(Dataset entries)
[Start of section]
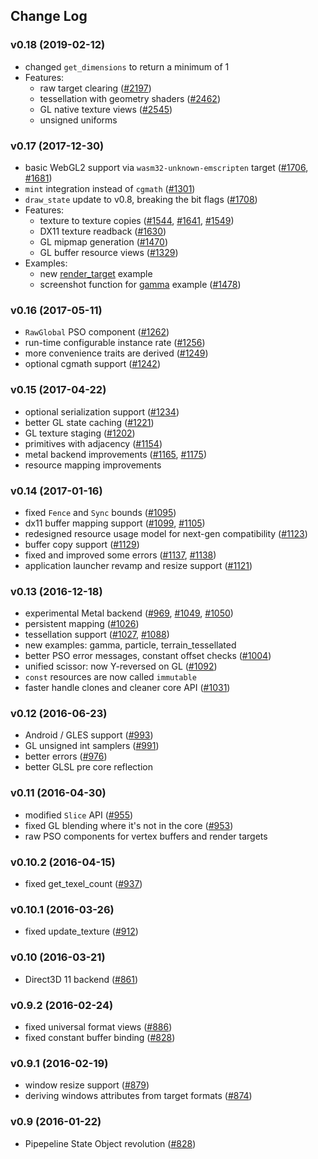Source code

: ## Change Log

### v0.18 (2019-02-12)
  - changed `get_dimensions` to return a minimum of 1
  - Features:
    - raw target clearing ([#2197](https://github.com/gfx-rs/gfx/pull/2197))
    - tessellation with geometry shaders ([#2462](https://github.com/gfx-rs/gfx/pull/2462))
    - GL native texture views ([#2545](https://github.com/gfx-rs/gfx/pull/2545))
    - unsigned uniforms

### v0.17 (2017-12-30)
  - basic WebGL2 support via `wasm32-unknown-emscripten` target ([#1706](https://github.com/gfx-rs/gfx/pull/1706), [#1681](https://github.com/gfx-rs/gfx/pull/1681))
  - `mint` integration instead of `cgmath` ([#1301](https://github.com/gfx-rs/gfx/pull/1301))
  - `draw_state` update to v0.8, breaking the bit flags ([#1708](https://github.com/gfx-rs/gfx/pull/1708))
  - Features:
    - texture to texture copies ([#1544](https://github.com/gfx-rs/gfx/pull/1544), [#1641](https://github.com/gfx-rs/gfx/pull/1641), [#1549](https://github.com/gfx-rs/gfx/pull/1549))
    - DX11 texture readback ([#1630](https://github.com/gfx-rs/gfx/pull/1630))
    - GL mipmap generation ([#1470](https://github.com/gfx-rs/gfx/pull/1470))
    - GL buffer resource views ([#1329](https://github.com/gfx-rs/gfx/pull/1329))
  - Examples:
    - new [render_target](examples/render_target) example
    - screenshot function for [gamma](examples/gamma) example ([#1478](https://github.com/gfx-rs/gfx/pull/1478))

### v0.16 (2017-05-11)
  - `RawGlobal` PSO component ([#1262](https://github.com/gfx-rs/gfx/pull/1262))
  - run-time configurable instance rate ([#1256](https://github.com/gfx-rs/gfx/pull/1256))
  - more convenience traits are derived ([#1249](https://github.com/gfx-rs/gfx/pull/1249))
  - optional cgmath support ([#1242](https://github.com/gfx-rs/gfx/pull/1242))

### v0.15 (2017-04-22)
  - optional serialization support ([#1234](https://github.com/gfx-rs/gfx/pull/1234))
  - better GL state caching ([#1221](https://github.com/gfx-rs/gfx/pull/1221))
  - GL texture staging ([#1202](https://github.com/gfx-rs/gfx/pull/1202))
  - primitives with adjacency ([#1154](https://github.com/gfx-rs/gfx/pull/1154))
  - metal backend improvements ([#1165](https://github.com/gfx-rs/gfx/pull/1165), [#1175](https://github.com/gfx-rs/gfx/pull/1175))
  - resource mapping improvements

### v0.14 (2017-01-16)
  - fixed `Fence` and `Sync` bounds ([#1095](https://github.com/gfx-rs/gfx/pull/1095))
  - dx11 buffer mapping support ([#1099](https://github.com/gfx-rs/gfx/pull/1099), [#1105](https://github.com/gfx-rs/gfx/pull/1105))
  - redesigned resource usage model for next-gen compatibility ([#1123](https://github.com/gfx-rs/gfx/pull/1123))
  - buffer copy support ([#1129](https://github.com/gfx-rs/gfx/pull/1129))
  - fixed and improved some errors ([#1137](https://github.com/gfx-rs/gfx/pull/1137), [#1138](https://github.com/gfx-rs/gfx/pull/1138))
  - application launcher revamp and resize support ([#1121](https://github.com/gfx-rs/gfx/pull/1121))

### v0.13 (2016-12-18)
  - experimental Metal backend ([#969](https://github.com/gfx-rs/gfx/pull/969), [#1049](https://github.com/gfx-rs/gfx/pull/1049), [#1050](https://github.com/gfx-rs/gfx/pull/1050))
  - persistent mapping ([#1026](https://github.com/gfx-rs/gfx/pull/1026))
  - tessellation support ([#1027](https://github.com/gfx-rs/gfx/pull/1027), [#1088](https://github.com/gfx-rs/gfx/pull/1088))
  - new examples: gamma, particle, terrain_tessellated
  - better PSO error messages, constant offset checks ([#1004](https://github.com/gfx-rs/gfx/pull/1004))
  - unified scissor: now Y-reversed on GL ([#1092](https://github.com/gfx-rs/gfx/pull/1092))
  - `const` resources are now called `immutable`
  - faster handle clones and cleaner core  API ([#1031](https://github.com/gfx-rs/gfx/pull/1031))

### v0.12 (2016-06-23)
  - Android / GLES support ([#993](https://github.com/gfx-rs/gfx/pull/993))
  - GL unsigned int samplers ([#991](https://github.com/gfx-rs/gfx/pull/991))
  - better errors ([#976](https://github.com/gfx-rs/gfx/pull/976))
  - better GLSL pre core reflection

### v0.11 (2016-04-30)
  - modified `Slice` API ([#955](https://github.com/gfx-rs/gfx/pull/955))
  - fixed GL blending where it's not in the core ([#953](https://github.com/gfx-rs/gfx/pull/953))
  - raw PSO components for vertex buffers and render targets

### v0.10.2 (2016-04-15)
  - fixed get_texel_count ([#937](https://github.com/gfx-rs/gfx/pull/937))

### v0.10.1 (2016-03-26)
  - fixed update_texture ([#912](https://github.com/gfx-rs/gfx/pull/912))

### v0.10 (2016-03-21)
  - Direct3D 11 backend ([#861](https://github.com/gfx-rs/gfx/pull/861))

### v0.9.2 (2016-02-24)
  - fixed universal format views ([#886](https://github.com/gfx-rs/gfx/pull/886))
  - fixed constant buffer binding ([#828](https://github.com/gfx-rs/gfx/pull/828))

### v0.9.1 (2016-02-19)
  - window resize support ([#879](https://github.com/gfx-rs/gfx/pull/879))
  - deriving windows attributes from target formats ([#874](https://github.com/gfx-rs/gfx/pull/874))

### v0.9 (2016-01-22)
  - Pipepeline State Object revolution ([#828](https://github.com/gfx-rs/gfx/pull/828))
[End of section]
Work instructions: Scan the records above for the lines holding "PSO component ([#1262](https://github.com/gfx-rs/gfx/pull/1262))" and "- tessellation support". Transcribe those two and every line between them word for word, and no others.

Answer for this exercise:
  - `RawGlobal` PSO component ([#1262](https://github.com/gfx-rs/gfx/pull/1262))
  - run-time configurable instance rate ([#1256](https://github.com/gfx-rs/gfx/pull/1256))
  - more convenience traits are derived ([#1249](https://github.com/gfx-rs/gfx/pull/1249))
  - optional cgmath support ([#1242](https://github.com/gfx-rs/gfx/pull/1242))

### v0.15 (2017-04-22)
  - optional serialization support ([#1234](https://github.com/gfx-rs/gfx/pull/1234))
  - better GL state caching ([#1221](https://github.com/gfx-rs/gfx/pull/1221))
  - GL texture staging ([#1202](https://github.com/gfx-rs/gfx/pull/1202))
  - primitives with adjacency ([#1154](https://github.com/gfx-rs/gfx/pull/1154))
  - metal backend improvements ([#1165](https://github.com/gfx-rs/gfx/pull/1165), [#1175](https://github.com/gfx-rs/gfx/pull/1175))
  - resource mapping improvements

### v0.14 (2017-01-16)
  - fixed `Fence` and `Sync` bounds ([#1095](https://github.com/gfx-rs/gfx/pull/1095))
  - dx11 buffer mapping support ([#1099](https://github.com/gfx-rs/gfx/pull/1099), [#1105](https://github.com/gfx-rs/gfx/pull/1105))
  - redesigned resource usage model for next-gen compatibility ([#1123](https://github.com/gfx-rs/gfx/pull/1123))
  - buffer copy support ([#1129](https://github.com/gfx-rs/gfx/pull/1129))
  - fixed and improved some errors ([#1137](https://github.com/gfx-rs/gfx/pull/1137), [#1138](https://github.com/gfx-rs/gfx/pull/1138))
  - application launcher revamp and resize support ([#1121](https://github.com/gfx-rs/gfx/pull/1121))

### v0.13 (2016-12-18)
  - experimental Metal backend ([#969](https://github.com/gfx-rs/gfx/pull/969), [#1049](https://github.com/gfx-rs/gfx/pull/1049), [#1050](https://github.com/gfx-rs/gfx/pull/1050))
  - persistent mapping ([#1026](https://github.com/gfx-rs/gfx/pull/1026))
  - tessellation support ([#1027](https://github.com/gfx-rs/gfx/pull/1027), [#1088](https://github.com/gfx-rs/gfx/pull/1088))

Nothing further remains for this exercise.